Assignment ->
Would you go through the records below and copy each line with the string "texttt"?

── Entries supplied ──

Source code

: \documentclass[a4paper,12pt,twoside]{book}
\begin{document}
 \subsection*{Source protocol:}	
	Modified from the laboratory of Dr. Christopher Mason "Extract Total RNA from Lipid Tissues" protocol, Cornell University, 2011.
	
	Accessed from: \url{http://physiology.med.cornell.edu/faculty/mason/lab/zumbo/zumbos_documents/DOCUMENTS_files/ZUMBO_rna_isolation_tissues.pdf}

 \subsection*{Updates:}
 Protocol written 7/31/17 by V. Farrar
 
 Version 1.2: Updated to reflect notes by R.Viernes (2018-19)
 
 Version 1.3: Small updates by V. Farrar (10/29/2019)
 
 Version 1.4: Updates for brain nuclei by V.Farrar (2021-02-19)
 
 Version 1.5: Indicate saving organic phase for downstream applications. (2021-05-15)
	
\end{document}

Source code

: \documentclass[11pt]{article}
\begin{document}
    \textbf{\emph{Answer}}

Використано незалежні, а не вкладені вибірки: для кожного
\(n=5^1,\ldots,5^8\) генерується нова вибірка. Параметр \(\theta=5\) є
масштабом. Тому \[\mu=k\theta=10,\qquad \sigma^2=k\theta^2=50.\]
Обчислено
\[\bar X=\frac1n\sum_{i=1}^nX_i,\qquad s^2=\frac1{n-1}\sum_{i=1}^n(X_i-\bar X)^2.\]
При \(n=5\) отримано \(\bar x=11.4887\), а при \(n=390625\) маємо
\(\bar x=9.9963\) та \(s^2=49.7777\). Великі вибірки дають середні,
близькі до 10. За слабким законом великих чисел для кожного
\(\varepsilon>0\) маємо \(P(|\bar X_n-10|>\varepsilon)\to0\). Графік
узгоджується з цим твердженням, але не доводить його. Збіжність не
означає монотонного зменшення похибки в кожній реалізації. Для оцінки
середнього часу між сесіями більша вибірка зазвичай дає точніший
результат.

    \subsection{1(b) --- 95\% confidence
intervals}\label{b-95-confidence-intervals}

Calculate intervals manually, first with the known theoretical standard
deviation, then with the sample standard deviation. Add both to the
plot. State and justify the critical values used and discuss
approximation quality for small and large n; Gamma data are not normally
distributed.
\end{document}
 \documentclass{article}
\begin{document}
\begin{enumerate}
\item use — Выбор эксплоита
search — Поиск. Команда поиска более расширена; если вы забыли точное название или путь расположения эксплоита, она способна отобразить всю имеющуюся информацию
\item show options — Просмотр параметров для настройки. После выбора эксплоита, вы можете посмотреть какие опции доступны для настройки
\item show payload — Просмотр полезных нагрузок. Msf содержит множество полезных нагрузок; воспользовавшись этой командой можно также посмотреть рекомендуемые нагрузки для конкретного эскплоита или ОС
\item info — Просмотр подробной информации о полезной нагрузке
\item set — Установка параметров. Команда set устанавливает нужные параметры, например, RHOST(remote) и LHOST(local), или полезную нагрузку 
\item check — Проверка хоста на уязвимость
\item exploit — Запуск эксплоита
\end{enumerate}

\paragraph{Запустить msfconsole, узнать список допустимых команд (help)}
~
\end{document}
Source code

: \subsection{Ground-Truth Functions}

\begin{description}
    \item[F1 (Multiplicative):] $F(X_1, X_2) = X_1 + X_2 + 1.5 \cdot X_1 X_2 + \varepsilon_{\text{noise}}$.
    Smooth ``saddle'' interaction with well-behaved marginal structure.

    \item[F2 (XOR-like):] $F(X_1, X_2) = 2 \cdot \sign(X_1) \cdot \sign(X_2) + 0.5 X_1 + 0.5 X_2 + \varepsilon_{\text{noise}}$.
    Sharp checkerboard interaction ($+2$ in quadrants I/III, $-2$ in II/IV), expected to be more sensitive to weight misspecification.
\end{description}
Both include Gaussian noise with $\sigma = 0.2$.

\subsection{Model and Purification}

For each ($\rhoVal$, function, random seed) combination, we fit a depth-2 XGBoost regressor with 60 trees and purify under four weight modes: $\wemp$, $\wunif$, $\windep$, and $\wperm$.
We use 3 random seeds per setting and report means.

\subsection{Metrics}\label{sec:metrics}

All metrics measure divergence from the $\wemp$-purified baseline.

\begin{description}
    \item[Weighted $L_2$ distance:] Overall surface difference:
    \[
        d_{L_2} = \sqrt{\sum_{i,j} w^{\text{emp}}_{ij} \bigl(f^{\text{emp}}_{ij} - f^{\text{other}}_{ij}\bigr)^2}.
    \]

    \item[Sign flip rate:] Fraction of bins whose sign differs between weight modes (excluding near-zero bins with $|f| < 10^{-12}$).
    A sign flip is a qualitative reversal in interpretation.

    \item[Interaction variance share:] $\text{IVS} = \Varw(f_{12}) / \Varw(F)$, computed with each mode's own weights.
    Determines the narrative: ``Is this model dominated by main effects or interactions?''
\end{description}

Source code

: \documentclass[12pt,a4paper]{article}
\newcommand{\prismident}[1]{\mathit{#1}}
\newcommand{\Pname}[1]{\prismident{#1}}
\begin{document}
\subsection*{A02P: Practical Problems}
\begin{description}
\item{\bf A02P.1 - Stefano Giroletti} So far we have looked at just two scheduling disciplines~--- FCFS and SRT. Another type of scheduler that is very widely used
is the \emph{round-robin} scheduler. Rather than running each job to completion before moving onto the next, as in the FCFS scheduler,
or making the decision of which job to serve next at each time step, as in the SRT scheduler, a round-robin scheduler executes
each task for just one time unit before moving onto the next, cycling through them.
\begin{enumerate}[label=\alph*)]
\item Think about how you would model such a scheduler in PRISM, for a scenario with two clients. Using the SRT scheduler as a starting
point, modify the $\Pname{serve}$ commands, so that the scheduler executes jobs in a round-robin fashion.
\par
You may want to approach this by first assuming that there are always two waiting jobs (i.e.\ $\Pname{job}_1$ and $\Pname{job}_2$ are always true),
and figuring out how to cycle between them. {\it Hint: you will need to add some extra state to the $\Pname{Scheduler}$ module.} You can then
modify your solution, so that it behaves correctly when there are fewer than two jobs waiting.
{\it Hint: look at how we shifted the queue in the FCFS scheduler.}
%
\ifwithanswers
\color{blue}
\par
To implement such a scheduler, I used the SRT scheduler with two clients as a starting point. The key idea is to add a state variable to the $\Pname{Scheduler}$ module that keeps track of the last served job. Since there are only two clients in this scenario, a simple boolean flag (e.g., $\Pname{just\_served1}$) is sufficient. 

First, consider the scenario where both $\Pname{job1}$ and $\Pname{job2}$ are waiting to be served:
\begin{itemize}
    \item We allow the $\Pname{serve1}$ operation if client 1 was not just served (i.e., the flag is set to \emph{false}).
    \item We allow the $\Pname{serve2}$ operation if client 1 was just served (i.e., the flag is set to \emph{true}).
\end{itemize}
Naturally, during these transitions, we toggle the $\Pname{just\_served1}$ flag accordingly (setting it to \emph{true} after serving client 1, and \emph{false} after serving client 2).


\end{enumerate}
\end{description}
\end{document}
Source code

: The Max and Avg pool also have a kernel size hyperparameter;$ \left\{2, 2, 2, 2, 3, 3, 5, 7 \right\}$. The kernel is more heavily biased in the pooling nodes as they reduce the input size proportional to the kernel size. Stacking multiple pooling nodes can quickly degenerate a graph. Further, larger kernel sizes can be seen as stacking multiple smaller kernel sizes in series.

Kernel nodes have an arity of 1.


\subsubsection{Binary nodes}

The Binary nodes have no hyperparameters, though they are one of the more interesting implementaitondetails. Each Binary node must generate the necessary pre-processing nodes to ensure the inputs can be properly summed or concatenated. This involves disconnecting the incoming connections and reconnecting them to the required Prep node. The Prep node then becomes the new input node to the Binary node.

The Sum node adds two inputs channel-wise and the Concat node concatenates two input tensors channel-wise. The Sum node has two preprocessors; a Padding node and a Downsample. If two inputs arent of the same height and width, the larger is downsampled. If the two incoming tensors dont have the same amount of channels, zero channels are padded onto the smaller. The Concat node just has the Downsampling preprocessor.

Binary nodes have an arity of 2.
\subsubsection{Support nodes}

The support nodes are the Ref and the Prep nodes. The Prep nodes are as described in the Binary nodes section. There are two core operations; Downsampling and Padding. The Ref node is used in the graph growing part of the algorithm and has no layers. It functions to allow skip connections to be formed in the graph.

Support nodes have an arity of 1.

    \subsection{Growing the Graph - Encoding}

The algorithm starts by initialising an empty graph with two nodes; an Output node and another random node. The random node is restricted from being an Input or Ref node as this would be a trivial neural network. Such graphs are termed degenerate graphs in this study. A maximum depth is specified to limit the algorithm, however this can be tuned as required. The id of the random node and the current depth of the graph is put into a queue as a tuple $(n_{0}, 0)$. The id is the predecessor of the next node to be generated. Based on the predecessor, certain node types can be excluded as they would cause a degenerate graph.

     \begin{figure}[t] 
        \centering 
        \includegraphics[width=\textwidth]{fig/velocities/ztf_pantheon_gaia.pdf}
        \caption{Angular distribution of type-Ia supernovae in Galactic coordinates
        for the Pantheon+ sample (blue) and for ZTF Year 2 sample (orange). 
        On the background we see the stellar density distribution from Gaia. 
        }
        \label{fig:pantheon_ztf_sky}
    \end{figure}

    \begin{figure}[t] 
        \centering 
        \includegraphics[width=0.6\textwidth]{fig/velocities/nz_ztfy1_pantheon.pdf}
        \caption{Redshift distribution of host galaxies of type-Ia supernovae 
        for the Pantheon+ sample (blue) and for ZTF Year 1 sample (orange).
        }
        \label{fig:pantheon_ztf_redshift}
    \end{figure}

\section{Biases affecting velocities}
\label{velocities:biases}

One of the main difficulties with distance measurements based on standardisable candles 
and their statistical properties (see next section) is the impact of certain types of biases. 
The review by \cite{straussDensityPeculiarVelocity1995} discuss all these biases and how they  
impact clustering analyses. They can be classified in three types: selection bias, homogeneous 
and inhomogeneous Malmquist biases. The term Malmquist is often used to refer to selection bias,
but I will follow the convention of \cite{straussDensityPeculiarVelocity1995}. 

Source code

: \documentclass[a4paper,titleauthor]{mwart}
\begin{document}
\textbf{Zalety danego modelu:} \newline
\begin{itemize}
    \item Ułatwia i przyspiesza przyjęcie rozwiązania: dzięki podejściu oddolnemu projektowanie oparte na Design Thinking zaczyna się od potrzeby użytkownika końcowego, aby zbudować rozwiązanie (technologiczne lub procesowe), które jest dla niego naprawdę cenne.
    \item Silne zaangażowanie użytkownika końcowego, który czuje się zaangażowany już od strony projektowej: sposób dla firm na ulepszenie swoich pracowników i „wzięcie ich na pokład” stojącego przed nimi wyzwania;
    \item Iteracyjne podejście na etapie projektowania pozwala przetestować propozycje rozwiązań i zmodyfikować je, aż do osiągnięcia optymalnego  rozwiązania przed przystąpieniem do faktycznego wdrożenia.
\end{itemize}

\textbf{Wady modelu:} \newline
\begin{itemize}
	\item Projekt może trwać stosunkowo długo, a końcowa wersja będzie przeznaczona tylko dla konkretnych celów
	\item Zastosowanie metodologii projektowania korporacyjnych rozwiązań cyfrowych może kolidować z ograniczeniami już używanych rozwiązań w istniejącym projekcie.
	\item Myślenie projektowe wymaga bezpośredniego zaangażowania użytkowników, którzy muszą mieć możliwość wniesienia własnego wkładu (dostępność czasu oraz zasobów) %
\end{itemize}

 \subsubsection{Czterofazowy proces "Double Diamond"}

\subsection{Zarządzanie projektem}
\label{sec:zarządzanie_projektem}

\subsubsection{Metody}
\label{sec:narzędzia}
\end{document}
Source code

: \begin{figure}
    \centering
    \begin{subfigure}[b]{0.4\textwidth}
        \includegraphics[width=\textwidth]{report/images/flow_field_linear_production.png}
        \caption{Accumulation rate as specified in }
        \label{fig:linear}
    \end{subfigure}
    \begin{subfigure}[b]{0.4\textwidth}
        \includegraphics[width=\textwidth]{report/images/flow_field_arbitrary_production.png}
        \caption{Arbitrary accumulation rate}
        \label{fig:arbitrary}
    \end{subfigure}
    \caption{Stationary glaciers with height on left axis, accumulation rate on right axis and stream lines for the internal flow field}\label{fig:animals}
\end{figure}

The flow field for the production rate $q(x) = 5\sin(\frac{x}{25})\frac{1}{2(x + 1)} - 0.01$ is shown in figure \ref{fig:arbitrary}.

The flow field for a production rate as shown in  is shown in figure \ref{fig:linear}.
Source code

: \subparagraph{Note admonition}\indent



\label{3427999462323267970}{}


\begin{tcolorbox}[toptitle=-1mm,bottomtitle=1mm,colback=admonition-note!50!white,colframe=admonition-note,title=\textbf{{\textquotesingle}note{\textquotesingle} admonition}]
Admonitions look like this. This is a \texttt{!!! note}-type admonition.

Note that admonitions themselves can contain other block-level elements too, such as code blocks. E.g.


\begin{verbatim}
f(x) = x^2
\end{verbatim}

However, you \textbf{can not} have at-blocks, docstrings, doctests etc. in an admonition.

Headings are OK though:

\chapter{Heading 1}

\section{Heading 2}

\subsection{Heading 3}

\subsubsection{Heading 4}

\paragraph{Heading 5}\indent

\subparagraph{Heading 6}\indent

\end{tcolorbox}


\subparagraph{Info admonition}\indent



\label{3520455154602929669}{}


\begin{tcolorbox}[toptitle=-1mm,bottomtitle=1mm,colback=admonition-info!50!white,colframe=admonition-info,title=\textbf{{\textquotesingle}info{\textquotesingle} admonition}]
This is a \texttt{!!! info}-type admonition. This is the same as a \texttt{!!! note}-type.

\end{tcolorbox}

───

Response to this task ->
Admonitions look like this. This is a \texttt{!!! note}-type admonition.
This is a \texttt{!!! info}-type admonition. This is the same as a \texttt{!!! note}-type.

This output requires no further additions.